(Document images with source code)
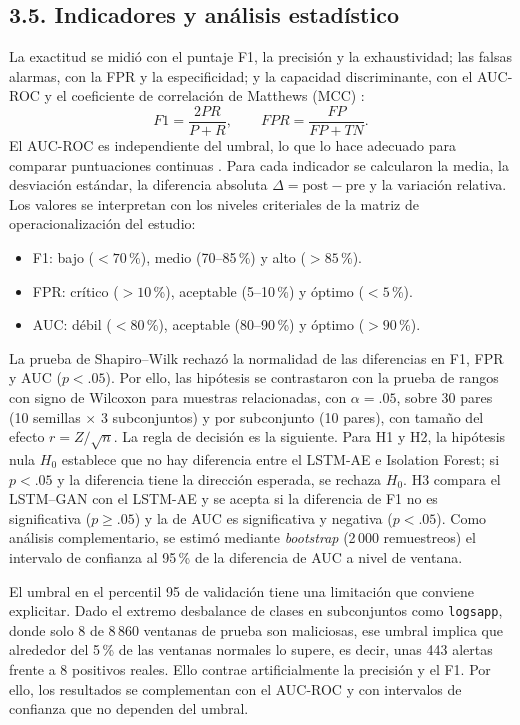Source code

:\documentclass[jou,a4paper,floatsintext,donotrepeattitle]{apa7}
\begin{document}
\subsection{3.5. Indicadores y análisis estadístico}
La exactitud se midió con el puntaje F1, la precisión y la exhaustividad; las falsas alarmas, con la FPR y la especificidad; y la capacidad discriminante, con el AUC-ROC y el coeficiente de correlación de Matthews (MCC) \parencite{almodovar2024,zhang2025}:
\begin{equation}
F1 = \frac{2PR}{P+R}, \qquad FPR = \frac{FP}{FP+TN}.
\label{eq:metricas}
\end{equation}
El AUC-ROC es independiente del umbral, lo que lo hace adecuado para comparar puntuaciones continuas \parencite{gorokhov2023}. Para cada indicador se calcularon la media, la desviación estándar, la diferencia absoluta $\Delta = \text{post} - \text{pre}$ y la variación relativa. Los valores se interpretan con los niveles criteriales de la matriz de operacionalización del estudio:
\begin{itemize}
  \item F1: bajo ($< 70$\,\%), medio (70--85\,\%) y alto ($> 85$\,\%).
  \item FPR: crítico ($> 10$\,\%), aceptable (5--10\,\%) y óptimo ($< 5$\,\%).
  \item AUC: débil ($< 80$\,\%), aceptable (80--90\,\%) y óptimo ($> 90$\,\%).
\end{itemize}

La prueba de Shapiro–Wilk rechazó la normalidad de las diferencias en F1, FPR y AUC ($p < .05$). Por ello, las hipótesis se contrastaron con la prueba de rangos con signo de Wilcoxon para muestras relacionadas, con $\alpha = .05$, sobre 30 pares (10 semillas $\times$ 3 subconjuntos) y por subconjunto (10 pares), con tamaño del efecto $r = Z/\sqrt{n}$. La regla de decisión es la siguiente. Para H1 y H2, la hipótesis nula $H_0$ establece que no hay diferencia entre el LSTM-AE e Isolation Forest; si $p < .05$ y la diferencia tiene la dirección esperada, se rechaza $H_0$. H3 compara el LSTM--GAN con el LSTM-AE y se acepta si la diferencia de F1 no es significativa ($p \geq .05$) y la de AUC es significativa y negativa ($p < .05$). Como análisis complementario, se estimó mediante \textit{bootstrap} (2\,000 remuestreos) el intervalo de confianza al 95\,\% de la diferencia de AUC a nivel de ventana.

El umbral en el percentil 95 de validación tiene una limitación que conviene explicitar. Dado el extremo desbalance de clases en subconjuntos como \texttt{logsapp}, donde solo 8 de 8\,860 ventanas de prueba son maliciosas, ese umbral implica que alrededor del 5\,\% de las ventanas normales lo supere, es decir, unas 443 alertas frente a 8 positivos reales. Ello contrae artificialmente la precisión y el F1. Por ello, los resultados se complementan con el AUC-ROC y con intervalos de confianza que no dependen del umbral.
\end{document}
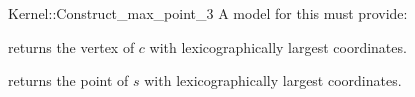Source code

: \begin{ccRefFunctionObjectConcept}{Kernel::Construct_max_point_3}
A model for this must provide:


       {returns the vertex of $c$ with lexicographically largest coordinates.}

       {returns the point of $s$ with lexicographically largest coordinates.}

\end{ccRefFunctionObjectConcept}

• Task to carry out:
Pick out the lines above containing the word "ccRefFunctionObjectConcept", then copy them.

• Exercise result:
: \begin{ccRefFunctionObjectConcept}{Kernel::Construct_max_point_3}
\end{ccRefFunctionObjectConcept}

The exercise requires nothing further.